## Prompt
Below are some records; state how many of their lines contain the word "pivot", and add nothing.

= = =

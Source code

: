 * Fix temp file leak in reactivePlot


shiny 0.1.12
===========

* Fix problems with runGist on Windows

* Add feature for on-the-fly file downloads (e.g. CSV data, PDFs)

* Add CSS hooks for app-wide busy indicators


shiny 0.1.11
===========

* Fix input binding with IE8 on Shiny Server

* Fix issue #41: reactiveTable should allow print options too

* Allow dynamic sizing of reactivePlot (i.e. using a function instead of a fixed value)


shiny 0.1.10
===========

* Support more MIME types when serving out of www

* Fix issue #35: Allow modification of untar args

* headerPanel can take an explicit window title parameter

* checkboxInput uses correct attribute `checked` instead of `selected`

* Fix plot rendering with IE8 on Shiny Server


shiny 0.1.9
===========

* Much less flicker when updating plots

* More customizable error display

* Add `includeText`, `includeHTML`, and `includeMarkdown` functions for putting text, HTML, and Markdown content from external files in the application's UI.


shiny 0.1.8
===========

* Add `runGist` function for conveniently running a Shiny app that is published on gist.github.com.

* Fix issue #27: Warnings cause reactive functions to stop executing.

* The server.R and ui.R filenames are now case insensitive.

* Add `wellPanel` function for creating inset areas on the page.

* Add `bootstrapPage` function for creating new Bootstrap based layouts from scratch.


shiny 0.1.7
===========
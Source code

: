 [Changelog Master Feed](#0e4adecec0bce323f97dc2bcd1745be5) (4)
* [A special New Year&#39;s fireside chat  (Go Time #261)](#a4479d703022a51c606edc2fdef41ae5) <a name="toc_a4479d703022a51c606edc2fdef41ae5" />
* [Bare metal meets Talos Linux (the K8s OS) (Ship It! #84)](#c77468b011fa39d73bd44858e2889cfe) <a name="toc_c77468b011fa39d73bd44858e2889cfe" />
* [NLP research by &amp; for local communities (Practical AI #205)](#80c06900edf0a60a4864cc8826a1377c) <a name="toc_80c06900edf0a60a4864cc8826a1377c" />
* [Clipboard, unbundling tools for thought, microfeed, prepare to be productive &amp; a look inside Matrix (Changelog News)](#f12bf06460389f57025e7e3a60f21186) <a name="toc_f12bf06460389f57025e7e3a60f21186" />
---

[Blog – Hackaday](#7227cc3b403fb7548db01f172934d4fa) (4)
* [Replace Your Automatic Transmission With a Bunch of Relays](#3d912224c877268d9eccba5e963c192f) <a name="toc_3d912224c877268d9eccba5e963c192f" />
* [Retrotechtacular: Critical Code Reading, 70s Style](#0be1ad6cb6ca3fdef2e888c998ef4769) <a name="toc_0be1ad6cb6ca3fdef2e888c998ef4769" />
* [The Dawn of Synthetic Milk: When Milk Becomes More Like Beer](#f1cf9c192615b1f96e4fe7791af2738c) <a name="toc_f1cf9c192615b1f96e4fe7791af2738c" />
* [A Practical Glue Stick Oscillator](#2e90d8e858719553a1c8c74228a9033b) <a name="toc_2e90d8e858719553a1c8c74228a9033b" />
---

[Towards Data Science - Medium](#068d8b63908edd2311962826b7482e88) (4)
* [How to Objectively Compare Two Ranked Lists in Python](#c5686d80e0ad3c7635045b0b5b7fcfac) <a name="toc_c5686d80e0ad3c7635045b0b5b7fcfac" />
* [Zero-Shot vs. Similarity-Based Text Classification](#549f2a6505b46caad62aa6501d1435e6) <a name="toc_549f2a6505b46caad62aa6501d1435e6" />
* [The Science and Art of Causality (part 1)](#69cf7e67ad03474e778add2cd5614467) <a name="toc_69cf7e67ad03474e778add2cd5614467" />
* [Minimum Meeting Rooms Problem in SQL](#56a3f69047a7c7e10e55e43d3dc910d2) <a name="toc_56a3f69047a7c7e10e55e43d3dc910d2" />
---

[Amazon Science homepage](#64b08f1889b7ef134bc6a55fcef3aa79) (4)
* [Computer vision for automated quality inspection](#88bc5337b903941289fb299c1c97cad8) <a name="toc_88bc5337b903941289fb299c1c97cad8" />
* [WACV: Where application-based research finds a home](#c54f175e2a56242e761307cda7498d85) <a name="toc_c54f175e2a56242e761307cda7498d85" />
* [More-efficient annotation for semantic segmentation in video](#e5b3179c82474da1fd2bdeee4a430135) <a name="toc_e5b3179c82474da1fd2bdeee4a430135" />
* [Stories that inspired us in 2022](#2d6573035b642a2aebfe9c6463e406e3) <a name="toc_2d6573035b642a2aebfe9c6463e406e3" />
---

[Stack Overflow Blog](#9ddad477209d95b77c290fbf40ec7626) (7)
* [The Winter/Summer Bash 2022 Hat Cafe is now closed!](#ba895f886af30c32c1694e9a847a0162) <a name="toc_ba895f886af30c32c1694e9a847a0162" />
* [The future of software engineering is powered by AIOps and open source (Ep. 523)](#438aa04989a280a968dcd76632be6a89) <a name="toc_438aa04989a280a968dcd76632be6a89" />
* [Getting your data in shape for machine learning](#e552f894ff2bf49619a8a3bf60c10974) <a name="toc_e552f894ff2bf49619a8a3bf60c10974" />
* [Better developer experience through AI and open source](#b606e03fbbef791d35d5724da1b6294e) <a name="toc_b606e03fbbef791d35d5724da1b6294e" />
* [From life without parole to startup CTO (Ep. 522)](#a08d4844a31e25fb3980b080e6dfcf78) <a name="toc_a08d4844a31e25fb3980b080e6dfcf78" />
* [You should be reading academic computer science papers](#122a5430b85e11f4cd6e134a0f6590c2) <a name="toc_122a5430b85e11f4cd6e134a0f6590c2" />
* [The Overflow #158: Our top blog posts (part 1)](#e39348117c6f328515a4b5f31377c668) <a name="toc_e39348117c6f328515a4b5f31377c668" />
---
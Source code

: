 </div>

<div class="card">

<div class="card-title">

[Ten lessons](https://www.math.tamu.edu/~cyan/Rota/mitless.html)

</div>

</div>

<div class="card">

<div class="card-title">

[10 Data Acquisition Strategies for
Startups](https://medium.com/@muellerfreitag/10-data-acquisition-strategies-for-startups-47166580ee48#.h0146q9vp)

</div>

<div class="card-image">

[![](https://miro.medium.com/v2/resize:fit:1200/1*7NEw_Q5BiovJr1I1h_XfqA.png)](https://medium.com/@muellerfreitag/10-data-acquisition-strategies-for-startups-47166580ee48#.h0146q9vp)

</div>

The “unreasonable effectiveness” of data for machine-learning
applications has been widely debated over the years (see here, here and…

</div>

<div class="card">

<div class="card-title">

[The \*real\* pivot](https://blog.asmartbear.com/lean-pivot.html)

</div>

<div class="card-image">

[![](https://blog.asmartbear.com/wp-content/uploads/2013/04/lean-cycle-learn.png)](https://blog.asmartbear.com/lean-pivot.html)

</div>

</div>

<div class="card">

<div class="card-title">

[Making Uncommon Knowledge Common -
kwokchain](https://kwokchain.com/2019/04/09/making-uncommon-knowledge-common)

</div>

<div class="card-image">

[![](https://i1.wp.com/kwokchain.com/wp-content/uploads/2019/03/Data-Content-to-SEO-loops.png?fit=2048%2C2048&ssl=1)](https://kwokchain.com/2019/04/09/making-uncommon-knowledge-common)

= = =

## Written reply
2